Guido van Rossum guido at python.org
Thu Jun 7 18:57:00 CEST 2012

On Thu, Jun 7, 2012 at 9:45 AM, MRAB <python at mrabarnett.plus.com> wrote:
> On 07/06/2012 17:32, MRAB wrote:
>> On 07/06/2012 16:52, Alice Bevan–McGregor wrote:
>>>  On 2012-06-07 15:30:11 +0000, Mike Meyer said:
>>>>  Calling it "wrap-up processing" seems likely to cause people to think
>>>>  about it as meaning "finally". But if the else clause is not executed
>>>>  if the except clause is (as done by try/except/else), then there's no
>>>>  longer an easy way to describe it.
>>>>  It seems like adding an except would change the conditions under which
>>>>  the else clause is executed (unlike try/except/else), as otherwise
>>>>  there's no easy way capture the current behavior, where else is
>>>>  executed whenever there are no chunks left to process.
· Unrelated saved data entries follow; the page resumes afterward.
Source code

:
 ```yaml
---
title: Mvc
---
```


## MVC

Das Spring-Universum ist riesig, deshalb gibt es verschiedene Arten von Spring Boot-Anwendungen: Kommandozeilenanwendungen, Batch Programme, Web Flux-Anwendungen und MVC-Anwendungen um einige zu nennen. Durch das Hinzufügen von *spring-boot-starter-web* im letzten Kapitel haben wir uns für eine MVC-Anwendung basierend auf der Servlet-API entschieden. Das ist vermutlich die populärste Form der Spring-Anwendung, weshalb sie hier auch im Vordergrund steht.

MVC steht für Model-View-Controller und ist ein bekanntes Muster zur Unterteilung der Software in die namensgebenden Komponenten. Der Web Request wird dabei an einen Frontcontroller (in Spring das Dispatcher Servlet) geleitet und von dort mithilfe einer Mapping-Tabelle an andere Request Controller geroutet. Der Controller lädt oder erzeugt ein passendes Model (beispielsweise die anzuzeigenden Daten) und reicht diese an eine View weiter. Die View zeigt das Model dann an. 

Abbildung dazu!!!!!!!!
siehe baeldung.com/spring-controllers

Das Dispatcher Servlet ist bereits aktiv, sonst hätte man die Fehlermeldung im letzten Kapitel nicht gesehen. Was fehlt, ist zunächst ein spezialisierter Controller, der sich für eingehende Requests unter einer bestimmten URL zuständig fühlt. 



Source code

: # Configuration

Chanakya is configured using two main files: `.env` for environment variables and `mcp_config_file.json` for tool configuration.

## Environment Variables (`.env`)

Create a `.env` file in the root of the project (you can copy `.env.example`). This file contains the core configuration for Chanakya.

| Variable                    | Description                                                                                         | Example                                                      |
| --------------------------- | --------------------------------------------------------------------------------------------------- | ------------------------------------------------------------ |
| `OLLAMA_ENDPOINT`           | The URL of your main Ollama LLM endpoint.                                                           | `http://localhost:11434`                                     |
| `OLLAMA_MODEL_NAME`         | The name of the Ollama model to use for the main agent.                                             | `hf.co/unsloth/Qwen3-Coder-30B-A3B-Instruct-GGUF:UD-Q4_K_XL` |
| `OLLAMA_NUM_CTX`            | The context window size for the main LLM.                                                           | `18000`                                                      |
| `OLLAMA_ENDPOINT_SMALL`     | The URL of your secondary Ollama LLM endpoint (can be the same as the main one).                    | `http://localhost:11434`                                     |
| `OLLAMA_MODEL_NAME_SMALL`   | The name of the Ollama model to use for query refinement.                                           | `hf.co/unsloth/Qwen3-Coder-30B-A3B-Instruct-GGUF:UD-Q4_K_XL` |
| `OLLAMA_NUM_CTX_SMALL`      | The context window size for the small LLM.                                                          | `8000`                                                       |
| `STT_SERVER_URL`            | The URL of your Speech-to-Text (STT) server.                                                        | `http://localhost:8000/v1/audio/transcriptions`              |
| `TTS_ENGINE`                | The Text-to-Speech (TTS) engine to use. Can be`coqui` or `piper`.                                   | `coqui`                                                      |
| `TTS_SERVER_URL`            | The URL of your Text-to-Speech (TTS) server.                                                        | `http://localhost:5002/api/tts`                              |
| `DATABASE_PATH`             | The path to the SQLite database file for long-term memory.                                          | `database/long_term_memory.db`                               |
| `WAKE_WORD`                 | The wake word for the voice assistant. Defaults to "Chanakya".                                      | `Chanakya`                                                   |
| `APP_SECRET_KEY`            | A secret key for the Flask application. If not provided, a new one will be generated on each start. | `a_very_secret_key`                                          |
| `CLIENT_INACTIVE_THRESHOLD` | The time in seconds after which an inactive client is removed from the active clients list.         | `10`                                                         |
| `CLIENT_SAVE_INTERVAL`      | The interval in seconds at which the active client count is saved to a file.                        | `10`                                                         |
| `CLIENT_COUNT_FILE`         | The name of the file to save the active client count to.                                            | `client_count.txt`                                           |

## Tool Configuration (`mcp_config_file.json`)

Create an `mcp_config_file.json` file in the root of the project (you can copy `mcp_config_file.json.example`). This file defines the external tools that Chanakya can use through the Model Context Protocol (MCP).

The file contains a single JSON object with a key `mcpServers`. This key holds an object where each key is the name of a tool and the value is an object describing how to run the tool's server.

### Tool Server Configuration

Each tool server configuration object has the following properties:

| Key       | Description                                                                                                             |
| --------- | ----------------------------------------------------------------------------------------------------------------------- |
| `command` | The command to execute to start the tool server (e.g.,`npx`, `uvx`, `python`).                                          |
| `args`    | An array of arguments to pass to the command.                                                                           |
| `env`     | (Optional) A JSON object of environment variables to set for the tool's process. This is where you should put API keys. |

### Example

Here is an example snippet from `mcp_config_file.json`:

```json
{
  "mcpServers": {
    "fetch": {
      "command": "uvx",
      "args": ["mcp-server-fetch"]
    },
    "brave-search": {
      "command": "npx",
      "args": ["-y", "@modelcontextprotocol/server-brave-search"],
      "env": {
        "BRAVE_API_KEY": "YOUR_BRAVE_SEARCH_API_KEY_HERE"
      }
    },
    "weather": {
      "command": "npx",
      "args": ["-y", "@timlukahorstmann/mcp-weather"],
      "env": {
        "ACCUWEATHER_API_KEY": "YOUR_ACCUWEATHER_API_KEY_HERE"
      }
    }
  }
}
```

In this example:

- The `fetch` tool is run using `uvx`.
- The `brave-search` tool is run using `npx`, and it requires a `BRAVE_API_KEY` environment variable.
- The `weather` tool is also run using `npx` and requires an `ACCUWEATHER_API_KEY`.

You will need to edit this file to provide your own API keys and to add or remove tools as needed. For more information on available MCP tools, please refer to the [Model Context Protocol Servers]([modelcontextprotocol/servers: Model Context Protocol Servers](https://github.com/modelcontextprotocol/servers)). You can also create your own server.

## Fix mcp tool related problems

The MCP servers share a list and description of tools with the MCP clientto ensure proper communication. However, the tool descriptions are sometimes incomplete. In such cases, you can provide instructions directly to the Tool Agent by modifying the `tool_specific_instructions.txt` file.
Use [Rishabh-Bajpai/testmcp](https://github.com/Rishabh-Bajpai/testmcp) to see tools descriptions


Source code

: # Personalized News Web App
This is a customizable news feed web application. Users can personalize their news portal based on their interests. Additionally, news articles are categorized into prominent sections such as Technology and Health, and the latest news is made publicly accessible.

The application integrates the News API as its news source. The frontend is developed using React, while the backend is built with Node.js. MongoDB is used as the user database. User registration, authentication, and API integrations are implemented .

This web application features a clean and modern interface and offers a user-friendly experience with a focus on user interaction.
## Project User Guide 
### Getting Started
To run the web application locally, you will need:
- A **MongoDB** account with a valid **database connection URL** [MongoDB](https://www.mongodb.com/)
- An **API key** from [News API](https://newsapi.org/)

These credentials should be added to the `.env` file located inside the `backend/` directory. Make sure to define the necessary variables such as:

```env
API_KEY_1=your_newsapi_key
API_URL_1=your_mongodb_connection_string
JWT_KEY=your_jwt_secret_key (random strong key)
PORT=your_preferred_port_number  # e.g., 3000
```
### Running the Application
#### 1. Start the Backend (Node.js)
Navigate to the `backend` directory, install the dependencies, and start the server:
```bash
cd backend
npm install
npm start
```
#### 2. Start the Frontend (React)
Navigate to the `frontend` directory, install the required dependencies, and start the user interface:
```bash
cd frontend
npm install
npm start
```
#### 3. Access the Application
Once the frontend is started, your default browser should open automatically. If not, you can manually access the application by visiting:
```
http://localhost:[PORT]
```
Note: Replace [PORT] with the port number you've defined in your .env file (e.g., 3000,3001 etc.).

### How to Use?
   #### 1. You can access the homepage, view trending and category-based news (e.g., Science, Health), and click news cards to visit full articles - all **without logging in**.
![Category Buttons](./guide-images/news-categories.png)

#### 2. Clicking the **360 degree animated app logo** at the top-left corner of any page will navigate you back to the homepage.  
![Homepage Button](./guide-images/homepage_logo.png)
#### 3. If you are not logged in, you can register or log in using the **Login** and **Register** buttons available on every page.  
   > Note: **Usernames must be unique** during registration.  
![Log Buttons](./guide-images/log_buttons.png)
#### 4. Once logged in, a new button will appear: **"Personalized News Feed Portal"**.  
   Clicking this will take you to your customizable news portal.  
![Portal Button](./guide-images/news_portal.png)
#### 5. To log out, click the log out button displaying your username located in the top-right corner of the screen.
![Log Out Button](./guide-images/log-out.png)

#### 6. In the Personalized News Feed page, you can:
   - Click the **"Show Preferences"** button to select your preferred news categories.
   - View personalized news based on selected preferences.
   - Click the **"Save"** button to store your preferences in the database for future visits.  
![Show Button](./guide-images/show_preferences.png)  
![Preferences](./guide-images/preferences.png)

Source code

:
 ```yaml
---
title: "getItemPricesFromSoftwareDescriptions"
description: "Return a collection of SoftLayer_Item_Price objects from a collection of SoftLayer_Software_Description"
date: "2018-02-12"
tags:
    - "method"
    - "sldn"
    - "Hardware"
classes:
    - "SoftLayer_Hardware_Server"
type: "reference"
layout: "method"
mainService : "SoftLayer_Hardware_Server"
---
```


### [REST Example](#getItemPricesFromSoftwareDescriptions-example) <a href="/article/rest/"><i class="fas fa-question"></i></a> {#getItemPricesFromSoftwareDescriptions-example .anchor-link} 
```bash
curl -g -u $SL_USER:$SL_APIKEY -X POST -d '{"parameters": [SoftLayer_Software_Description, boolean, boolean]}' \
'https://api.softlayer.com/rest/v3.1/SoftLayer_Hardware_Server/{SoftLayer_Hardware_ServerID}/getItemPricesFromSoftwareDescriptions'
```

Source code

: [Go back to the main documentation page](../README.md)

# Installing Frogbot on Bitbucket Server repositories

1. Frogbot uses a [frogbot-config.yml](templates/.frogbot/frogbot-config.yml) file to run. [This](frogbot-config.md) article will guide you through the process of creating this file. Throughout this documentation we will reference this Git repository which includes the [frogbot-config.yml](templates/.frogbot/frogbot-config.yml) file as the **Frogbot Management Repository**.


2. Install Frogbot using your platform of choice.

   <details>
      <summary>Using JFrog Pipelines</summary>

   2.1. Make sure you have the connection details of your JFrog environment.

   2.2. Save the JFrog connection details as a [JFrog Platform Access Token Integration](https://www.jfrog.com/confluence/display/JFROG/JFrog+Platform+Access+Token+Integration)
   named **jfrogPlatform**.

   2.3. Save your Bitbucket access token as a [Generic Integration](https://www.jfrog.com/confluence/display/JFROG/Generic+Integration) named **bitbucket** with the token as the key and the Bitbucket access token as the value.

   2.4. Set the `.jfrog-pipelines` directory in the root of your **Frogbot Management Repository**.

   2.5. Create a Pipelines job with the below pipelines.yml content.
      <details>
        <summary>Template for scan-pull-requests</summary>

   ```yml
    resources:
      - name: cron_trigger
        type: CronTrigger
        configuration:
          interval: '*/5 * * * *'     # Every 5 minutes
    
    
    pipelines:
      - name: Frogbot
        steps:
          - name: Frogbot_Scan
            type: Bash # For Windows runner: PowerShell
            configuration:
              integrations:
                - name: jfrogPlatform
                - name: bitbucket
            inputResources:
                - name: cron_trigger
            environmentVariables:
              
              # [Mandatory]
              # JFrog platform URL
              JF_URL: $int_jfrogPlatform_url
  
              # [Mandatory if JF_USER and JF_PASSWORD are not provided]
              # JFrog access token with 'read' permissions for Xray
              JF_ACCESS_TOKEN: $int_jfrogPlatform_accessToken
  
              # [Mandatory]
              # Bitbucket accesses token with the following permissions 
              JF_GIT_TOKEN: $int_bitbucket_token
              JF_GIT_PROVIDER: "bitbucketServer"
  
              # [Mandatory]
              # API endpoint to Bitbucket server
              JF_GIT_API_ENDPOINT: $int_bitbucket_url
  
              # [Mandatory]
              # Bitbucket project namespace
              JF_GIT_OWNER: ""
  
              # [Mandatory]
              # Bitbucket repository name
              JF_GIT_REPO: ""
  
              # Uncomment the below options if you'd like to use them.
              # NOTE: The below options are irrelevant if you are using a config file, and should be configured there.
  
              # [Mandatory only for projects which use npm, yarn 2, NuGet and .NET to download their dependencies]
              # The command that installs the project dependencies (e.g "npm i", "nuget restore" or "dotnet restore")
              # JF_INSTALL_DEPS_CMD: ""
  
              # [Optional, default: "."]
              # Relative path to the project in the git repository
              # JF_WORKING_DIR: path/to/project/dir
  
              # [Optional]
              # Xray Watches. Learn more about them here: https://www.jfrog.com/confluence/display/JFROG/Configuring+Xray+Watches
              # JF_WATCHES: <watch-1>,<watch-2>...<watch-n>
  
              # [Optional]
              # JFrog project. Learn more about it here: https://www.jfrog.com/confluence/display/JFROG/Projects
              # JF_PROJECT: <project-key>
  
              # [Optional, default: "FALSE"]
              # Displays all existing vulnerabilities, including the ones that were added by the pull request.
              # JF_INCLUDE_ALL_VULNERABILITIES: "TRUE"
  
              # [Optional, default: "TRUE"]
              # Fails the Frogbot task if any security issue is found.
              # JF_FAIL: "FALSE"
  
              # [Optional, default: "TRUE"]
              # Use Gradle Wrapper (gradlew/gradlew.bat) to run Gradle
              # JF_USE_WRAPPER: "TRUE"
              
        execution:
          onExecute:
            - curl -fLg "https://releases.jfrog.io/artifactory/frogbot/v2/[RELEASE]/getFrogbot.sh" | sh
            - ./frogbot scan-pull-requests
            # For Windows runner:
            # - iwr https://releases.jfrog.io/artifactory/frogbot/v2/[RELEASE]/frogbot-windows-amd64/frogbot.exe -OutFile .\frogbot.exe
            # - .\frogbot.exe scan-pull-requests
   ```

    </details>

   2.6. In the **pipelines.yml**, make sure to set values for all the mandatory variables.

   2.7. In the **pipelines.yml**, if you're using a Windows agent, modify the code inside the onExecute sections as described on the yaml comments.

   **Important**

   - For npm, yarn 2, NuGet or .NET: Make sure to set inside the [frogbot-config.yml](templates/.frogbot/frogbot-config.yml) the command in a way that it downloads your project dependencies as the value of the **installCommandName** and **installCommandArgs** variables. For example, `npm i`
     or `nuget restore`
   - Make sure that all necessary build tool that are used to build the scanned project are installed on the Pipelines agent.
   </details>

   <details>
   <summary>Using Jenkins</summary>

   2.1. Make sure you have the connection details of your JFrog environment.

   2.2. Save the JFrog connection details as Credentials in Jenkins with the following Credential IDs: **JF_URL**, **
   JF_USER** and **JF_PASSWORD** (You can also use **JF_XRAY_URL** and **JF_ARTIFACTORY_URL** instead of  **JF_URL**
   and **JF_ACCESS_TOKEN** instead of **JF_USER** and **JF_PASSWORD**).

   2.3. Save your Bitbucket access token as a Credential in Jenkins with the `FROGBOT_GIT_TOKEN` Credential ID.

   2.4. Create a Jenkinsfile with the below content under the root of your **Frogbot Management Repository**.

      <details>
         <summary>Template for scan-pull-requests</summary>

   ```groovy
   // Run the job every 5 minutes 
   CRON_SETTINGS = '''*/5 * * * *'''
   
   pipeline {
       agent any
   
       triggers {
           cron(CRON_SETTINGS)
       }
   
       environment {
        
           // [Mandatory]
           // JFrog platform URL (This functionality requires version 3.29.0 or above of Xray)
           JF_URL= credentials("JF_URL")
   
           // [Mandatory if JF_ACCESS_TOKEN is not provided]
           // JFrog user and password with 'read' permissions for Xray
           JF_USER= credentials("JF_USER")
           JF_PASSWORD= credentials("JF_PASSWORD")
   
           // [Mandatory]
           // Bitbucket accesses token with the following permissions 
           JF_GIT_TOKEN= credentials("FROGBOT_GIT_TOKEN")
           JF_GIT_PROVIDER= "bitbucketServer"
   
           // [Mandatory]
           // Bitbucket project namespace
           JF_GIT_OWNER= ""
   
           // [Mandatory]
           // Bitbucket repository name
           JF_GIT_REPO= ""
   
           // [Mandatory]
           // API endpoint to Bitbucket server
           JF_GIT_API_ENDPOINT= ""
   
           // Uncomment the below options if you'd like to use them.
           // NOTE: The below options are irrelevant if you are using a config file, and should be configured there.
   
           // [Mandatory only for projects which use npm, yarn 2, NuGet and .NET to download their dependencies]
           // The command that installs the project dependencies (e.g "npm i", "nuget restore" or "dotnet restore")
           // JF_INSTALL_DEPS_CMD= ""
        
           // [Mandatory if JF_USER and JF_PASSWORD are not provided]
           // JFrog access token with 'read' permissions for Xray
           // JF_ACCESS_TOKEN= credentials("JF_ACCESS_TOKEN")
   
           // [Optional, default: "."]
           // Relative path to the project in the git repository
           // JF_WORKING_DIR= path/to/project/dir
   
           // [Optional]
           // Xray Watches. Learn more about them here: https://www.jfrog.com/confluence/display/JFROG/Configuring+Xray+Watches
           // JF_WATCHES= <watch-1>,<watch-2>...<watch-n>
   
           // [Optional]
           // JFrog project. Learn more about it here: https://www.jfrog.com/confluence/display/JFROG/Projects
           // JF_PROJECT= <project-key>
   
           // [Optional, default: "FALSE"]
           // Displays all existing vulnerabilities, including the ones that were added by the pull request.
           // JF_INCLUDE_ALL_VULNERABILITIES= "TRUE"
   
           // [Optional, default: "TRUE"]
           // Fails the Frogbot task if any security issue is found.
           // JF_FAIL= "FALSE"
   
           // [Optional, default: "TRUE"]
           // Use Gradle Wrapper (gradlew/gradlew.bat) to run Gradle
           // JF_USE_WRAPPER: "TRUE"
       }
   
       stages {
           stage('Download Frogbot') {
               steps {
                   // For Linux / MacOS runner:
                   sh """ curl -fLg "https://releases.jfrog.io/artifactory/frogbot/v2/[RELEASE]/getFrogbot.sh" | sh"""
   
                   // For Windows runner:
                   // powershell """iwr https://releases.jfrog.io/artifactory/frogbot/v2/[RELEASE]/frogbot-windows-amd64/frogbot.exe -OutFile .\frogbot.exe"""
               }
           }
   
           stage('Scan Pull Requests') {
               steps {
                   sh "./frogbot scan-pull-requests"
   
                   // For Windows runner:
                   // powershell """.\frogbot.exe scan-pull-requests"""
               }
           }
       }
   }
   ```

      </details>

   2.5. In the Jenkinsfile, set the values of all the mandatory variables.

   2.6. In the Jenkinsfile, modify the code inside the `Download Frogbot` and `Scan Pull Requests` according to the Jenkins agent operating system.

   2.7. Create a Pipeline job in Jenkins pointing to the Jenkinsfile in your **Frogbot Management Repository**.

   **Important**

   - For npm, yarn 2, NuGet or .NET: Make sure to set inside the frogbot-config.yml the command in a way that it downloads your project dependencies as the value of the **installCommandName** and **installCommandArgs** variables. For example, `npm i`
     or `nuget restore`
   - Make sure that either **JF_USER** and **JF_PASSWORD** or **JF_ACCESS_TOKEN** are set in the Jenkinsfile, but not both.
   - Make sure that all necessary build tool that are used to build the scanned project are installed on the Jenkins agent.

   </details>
But that kind
>>>>  of things seems like a way to introduce bugs.
>>>  Well, how about:
>>>      for<var>   in<iterable>:
>>>          pass # process each<var>
>>>      except:  # no arguments!
>>>          pass # nothing to process
>>>      else:
>>>          pass # fell through
>>>      finally:
>>>          pass # regardless of break/fallthrough/empty
>>>  Now for loops perfectly match try/except/else/finally!>:D  (Like
>>>  exception handling, finally would be called even with an inner return
>>>  from any of the prior sections.)
>> Is the "finally" clause really necessary? Is it just the same as putting
>> it
>> after the loop?
> I've just noticed your remark about the finally clause being run even
> if there's a return. I can't say I like that; that's the job of
> try...finally.

You can stop right there. This design is not going anywhere.